TASK INSTRUCTIONS
Transcribe the entries that come next exactly, but not the pictures they contain.

::: AVAILABLE DATA :::

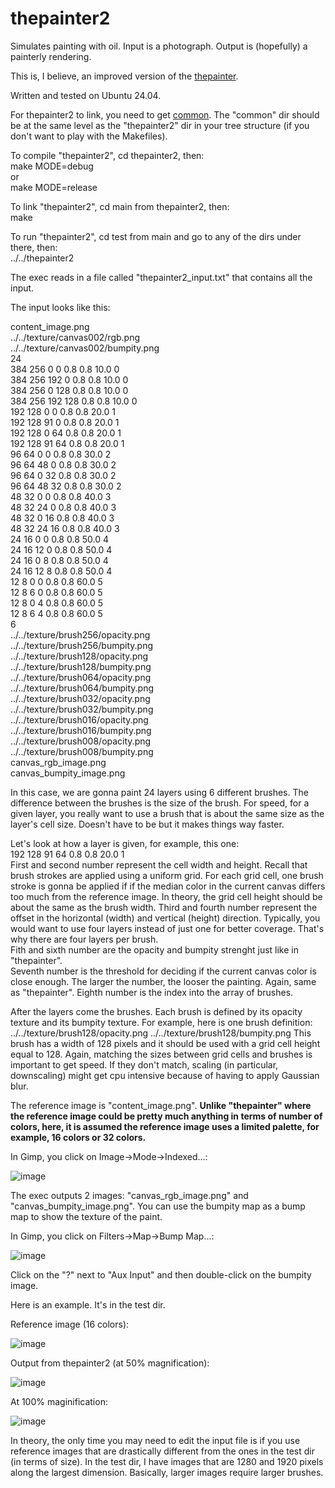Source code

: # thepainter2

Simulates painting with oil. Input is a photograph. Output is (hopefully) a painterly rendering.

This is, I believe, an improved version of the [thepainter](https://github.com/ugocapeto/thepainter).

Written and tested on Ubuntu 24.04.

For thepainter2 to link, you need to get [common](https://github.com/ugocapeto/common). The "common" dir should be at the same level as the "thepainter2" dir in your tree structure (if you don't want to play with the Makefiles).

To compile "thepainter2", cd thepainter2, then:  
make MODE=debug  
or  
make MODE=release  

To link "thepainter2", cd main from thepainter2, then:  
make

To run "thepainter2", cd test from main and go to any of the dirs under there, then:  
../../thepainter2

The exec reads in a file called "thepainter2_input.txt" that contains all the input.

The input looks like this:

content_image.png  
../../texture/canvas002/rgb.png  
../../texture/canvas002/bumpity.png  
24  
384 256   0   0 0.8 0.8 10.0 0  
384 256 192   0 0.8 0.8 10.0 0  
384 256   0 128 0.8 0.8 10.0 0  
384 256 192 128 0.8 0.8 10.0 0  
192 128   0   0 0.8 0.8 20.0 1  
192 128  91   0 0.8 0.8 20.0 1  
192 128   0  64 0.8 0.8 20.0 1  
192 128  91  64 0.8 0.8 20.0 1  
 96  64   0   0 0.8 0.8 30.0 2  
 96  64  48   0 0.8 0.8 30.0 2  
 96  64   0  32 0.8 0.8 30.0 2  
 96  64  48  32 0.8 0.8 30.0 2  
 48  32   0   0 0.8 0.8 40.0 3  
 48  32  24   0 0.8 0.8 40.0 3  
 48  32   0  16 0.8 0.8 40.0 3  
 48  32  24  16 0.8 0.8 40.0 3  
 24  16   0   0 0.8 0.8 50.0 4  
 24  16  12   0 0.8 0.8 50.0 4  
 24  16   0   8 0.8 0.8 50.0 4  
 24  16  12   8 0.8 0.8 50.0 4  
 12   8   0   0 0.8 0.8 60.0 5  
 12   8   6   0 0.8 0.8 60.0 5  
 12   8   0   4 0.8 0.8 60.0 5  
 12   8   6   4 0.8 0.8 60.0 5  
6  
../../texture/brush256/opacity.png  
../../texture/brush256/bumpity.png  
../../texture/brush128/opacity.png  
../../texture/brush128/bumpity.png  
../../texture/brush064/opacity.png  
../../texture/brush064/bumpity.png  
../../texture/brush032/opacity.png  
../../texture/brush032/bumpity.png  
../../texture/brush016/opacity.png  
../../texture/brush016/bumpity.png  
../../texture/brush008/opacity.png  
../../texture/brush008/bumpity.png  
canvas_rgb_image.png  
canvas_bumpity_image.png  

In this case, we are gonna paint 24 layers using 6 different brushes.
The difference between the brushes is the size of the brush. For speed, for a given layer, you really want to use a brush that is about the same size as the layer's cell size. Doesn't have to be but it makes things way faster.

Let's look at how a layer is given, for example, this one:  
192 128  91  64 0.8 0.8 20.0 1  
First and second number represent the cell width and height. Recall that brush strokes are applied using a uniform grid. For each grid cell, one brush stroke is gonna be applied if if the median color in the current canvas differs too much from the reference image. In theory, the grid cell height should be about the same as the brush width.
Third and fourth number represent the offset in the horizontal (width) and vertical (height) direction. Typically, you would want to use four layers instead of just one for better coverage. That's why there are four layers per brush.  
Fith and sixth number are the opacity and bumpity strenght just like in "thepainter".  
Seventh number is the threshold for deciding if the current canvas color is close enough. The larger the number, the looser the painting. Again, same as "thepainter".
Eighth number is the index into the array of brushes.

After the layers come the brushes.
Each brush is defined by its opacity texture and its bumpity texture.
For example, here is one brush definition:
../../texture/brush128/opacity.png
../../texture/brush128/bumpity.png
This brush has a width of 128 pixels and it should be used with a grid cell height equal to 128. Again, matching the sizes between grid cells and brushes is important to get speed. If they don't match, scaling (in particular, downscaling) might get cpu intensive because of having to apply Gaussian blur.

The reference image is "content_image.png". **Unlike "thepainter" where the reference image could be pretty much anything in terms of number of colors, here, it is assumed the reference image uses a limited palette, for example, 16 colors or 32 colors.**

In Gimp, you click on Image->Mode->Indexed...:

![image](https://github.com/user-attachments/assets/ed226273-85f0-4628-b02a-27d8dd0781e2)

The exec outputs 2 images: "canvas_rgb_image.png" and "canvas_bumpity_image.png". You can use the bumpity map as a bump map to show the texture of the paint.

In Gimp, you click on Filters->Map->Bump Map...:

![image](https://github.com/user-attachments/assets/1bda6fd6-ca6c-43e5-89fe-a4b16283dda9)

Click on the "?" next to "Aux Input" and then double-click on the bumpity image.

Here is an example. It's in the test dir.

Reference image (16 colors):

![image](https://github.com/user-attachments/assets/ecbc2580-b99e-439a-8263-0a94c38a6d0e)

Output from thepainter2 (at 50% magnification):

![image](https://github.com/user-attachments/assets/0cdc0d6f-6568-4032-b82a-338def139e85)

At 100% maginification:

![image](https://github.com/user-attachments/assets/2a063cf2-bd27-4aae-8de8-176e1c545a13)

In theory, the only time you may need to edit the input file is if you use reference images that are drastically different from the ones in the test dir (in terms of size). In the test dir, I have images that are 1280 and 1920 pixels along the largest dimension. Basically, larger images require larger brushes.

:::

ANSWER BOX
Source code

: # thepainter2

Simulates painting with oil. Input is a photograph. Output is (hopefully) a painterly rendering.

This is, I believe, an improved version of the [thepainter](https://github.com/ugocapeto/thepainter).

Written and tested on Ubuntu 24.04.

For thepainter2 to link, you need to get [common](https://github.com/ugocapeto/common). The "common" dir should be at the same level as the "thepainter2" dir in your tree structure (if you don't want to play with the Makefiles).

To compile "thepainter2", cd thepainter2, then:  
make MODE=debug  
or  
make MODE=release  

To link "thepainter2", cd main from thepainter2, then:  
make

To run "thepainter2", cd test from main and go to any of the dirs under there, then:  
../../thepainter2

The exec reads in a file called "thepainter2_input.txt" that contains all the input.

The input looks like this:

content_image.png  
../../texture/canvas002/rgb.png  
../../texture/canvas002/bumpity.png  
24  
384 256   0   0 0.8 0.8 10.0 0  
384 256 192   0 0.8 0.8 10.0 0  
384 256   0 128 0.8 0.8 10.0 0  
384 256 192 128 0.8 0.8 10.0 0  
192 128   0   0 0.8 0.8 20.0 1  
192 128  91   0 0.8 0.8 20.0 1  
192 128   0  64 0.8 0.8 20.0 1  
192 128  91  64 0.8 0.8 20.0 1  
 96  64   0   0 0.8 0.8 30.0 2  
 96  64  48   0 0.8 0.8 30.0 2  
 96  64   0  32 0.8 0.8 30.0 2  
 96  64  48  32 0.8 0.8 30.0 2  
 48  32   0   0 0.8 0.8 40.0 3  
 48  32  24   0 0.8 0.8 40.0 3  
 48  32   0  16 0.8 0.8 40.0 3  
 48  32  24  16 0.8 0.8 40.0 3  
 24  16   0   0 0.8 0.8 50.0 4  
 24  16  12   0 0.8 0.8 50.0 4  
 24  16   0   8 0.8 0.8 50.0 4  
 24  16  12   8 0.8 0.8 50.0 4  
 12   8   0   0 0.8 0.8 60.0 5  
 12   8   6   0 0.8 0.8 60.0 5  
 12   8   0   4 0.8 0.8 60.0 5  
 12   8   6   4 0.8 0.8 60.0 5  
6  
../../texture/brush256/opacity.png  
../../texture/brush256/bumpity.png  
../../texture/brush128/opacity.png  
../../texture/brush128/bumpity.png  
../../texture/brush064/opacity.png  
../../texture/brush064/bumpity.png  
../../texture/brush032/opacity.png  
../../texture/brush032/bumpity.png  
../../texture/brush016/opacity.png  
../../texture/brush016/bumpity.png  
../../texture/brush008/opacity.png  
../../texture/brush008/bumpity.png  
canvas_rgb_image.png  
canvas_bumpity_image.png  

In this case, we are gonna paint 24 layers using 6 different brushes.
The difference between the brushes is the size of the brush. For speed, for a given layer, you really want to use a brush that is about the same size as the layer's cell size. Doesn't have to be but it makes things way faster.

Let's look at how a layer is given, for example, this one:  
192 128  91  64 0.8 0.8 20.0 1  
First and second number represent the cell width and height. Recall that brush strokes are applied using a uniform grid. For each grid cell, one brush stroke is gonna be applied if if the median color in the current canvas differs too much from the reference image. In theory, the grid cell height should be about the same as the brush width.
Third and fourth number represent the offset in the horizontal (width) and vertical (height) direction. Typically, you would want to use four layers instead of just one for better coverage. That's why there are four layers per brush.  
Fith and sixth number are the opacity and bumpity strenght just like in "thepainter".  
Seventh number is the threshold for deciding if the current canvas color is close enough. The larger the number, the looser the painting. Again, same as "thepainter".
Eighth number is the index into the array of brushes.

After the layers come the brushes.
Each brush is defined by its opacity texture and its bumpity texture.
For example, here is one brush definition:
../../texture/brush128/opacity.png
../../texture/brush128/bumpity.png
This brush has a width of 128 pixels and it should be used with a grid cell height equal to 128. Again, matching the sizes between grid cells and brushes is important to get speed. If they don't match, scaling (in particular, downscaling) might get cpu intensive because of having to apply Gaussian blur.

The reference image is "content_image.png". **Unlike "thepainter" where the reference image could be pretty much anything in terms of number of colors, here, it is assumed the reference image uses a limited palette, for example, 16 colors or 32 colors.**

In Gimp, you click on Image->Mode->Indexed...:

![image](https://github.com/user-attachments/assets/ed226273-85f0-4628-b02a-27d8dd0781e2)

The exec outputs 2 images: "canvas_rgb_image.png" and "canvas_bumpity_image.png". You can use the bumpity map as a bump map to show the texture of the paint.

In Gimp, you click on Filters->Map->Bump Map...:

![image](https://github.com/user-attachments/assets/1bda6fd6-ca6c-43e5-89fe-a4b16283dda9)

Click on the "?" next to "Aux Input" and then double-click on the bumpity image.

Here is an example. It's in the test dir.

Reference image (16 colors):

![image](https://github.com/user-attachments/assets/ecbc2580-b99e-439a-8263-0a94c38a6d0e)

Output from thepainter2 (at 50% magnification):

![image](https://github.com/user-attachments/assets/0cdc0d6f-6568-4032-b82a-338def139e85)

At 100% maginification:

![image](https://github.com/user-attachments/assets/2a063cf2-bd27-4aae-8de8-176e1c545a13)

In theory, the only time you may need to edit the input file is if you use reference images that are drastically different from the ones in the test dir (in terms of size). In the test dir, I have images that are 1280 and 1920 pixels along the largest dimension. Basically, larger images require larger brushes.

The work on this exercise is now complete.